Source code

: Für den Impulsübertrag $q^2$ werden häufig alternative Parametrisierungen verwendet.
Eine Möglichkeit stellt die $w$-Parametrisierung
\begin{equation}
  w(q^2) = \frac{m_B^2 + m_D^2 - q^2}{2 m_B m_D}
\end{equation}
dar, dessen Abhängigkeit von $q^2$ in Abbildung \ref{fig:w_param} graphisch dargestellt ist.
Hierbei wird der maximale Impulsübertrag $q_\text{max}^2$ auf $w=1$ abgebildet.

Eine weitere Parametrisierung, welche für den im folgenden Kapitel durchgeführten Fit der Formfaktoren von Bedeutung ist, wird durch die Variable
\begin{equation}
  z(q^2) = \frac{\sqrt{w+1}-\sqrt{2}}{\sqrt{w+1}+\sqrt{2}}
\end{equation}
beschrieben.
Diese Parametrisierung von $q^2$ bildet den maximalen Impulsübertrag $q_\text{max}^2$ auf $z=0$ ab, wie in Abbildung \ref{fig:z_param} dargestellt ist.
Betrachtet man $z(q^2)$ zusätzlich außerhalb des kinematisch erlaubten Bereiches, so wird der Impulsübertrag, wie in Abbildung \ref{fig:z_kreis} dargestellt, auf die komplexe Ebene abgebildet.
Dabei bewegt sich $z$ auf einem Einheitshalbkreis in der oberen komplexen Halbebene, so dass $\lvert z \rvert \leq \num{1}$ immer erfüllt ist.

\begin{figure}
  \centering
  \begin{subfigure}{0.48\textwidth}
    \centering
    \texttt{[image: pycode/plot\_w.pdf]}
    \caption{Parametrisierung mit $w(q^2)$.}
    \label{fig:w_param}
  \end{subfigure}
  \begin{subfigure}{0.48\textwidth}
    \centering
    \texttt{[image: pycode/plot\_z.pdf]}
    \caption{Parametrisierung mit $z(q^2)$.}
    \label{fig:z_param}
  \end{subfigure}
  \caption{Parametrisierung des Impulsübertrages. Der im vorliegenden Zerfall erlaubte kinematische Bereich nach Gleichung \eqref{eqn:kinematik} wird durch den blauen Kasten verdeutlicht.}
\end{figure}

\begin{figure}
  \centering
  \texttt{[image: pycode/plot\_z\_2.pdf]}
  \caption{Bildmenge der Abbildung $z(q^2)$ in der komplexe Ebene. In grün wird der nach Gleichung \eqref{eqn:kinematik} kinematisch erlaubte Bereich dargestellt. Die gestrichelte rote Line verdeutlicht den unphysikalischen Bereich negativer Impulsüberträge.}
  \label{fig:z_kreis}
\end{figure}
****
--- YOUR OBJECTIVE ---
Looking at the material, work out the number of lines holding "eqref", and write that number alone.

--- ANSWER TO THIS PROBLEM ---
2